◆ **SUPPLIED DATA**:
^^^^^^^^^^^^^^^^
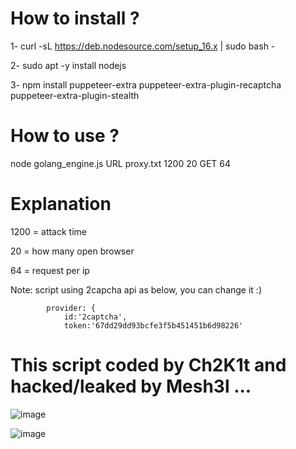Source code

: # How to install ?

1- curl -sL https://deb.nodesource.com/setup_16.x | sudo bash -

2- sudo apt -y install nodejs

3- npm install puppeteer-extra puppeteer-extra-plugin-recaptcha puppeteer-extra-plugin-stealth

# How to use ?

node golang_engine.js URL proxy.txt 1200 20 GET 64

# Explanation

1200 = attack time

20 = how many open browser

64 = request per ip

Note: script using 2capcha api as below, you can change it :)

            provider: {
                id:'2captcha',
                token:'67dd29dd93bcfe3f5b451451b6d98226'
                
# This script coded by Ch2K1t and hacked/leaked by Mesh3l ...                

![image](https://user-images.githubusercontent.com/65688554/165854327-759e6993-9178-450b-b49a-89cf185ab3ac.png)

![image](https://user-images.githubusercontent.com/65688554/165854549-fd603942-e592-4730-b2c2-33d95925bfcc.png)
^^^^^^^^^^^^^^^^
The reply should consist only of the lines from the top of the material above through the line with "64 = request per ip", printed exactly, pictures omitted.

Source code

: # How to install ?

1- curl -sL https://deb.nodesource.com/setup_16.x | sudo bash -

2- sudo apt -y install nodejs

3- npm install puppeteer-extra puppeteer-extra-plugin-recaptcha puppeteer-extra-plugin-stealth

# How to use ?

node golang_engine.js URL proxy.txt 1200 20 GET 64

# Explanation

1200 = attack time

20 = how many open browser

64 = request per ip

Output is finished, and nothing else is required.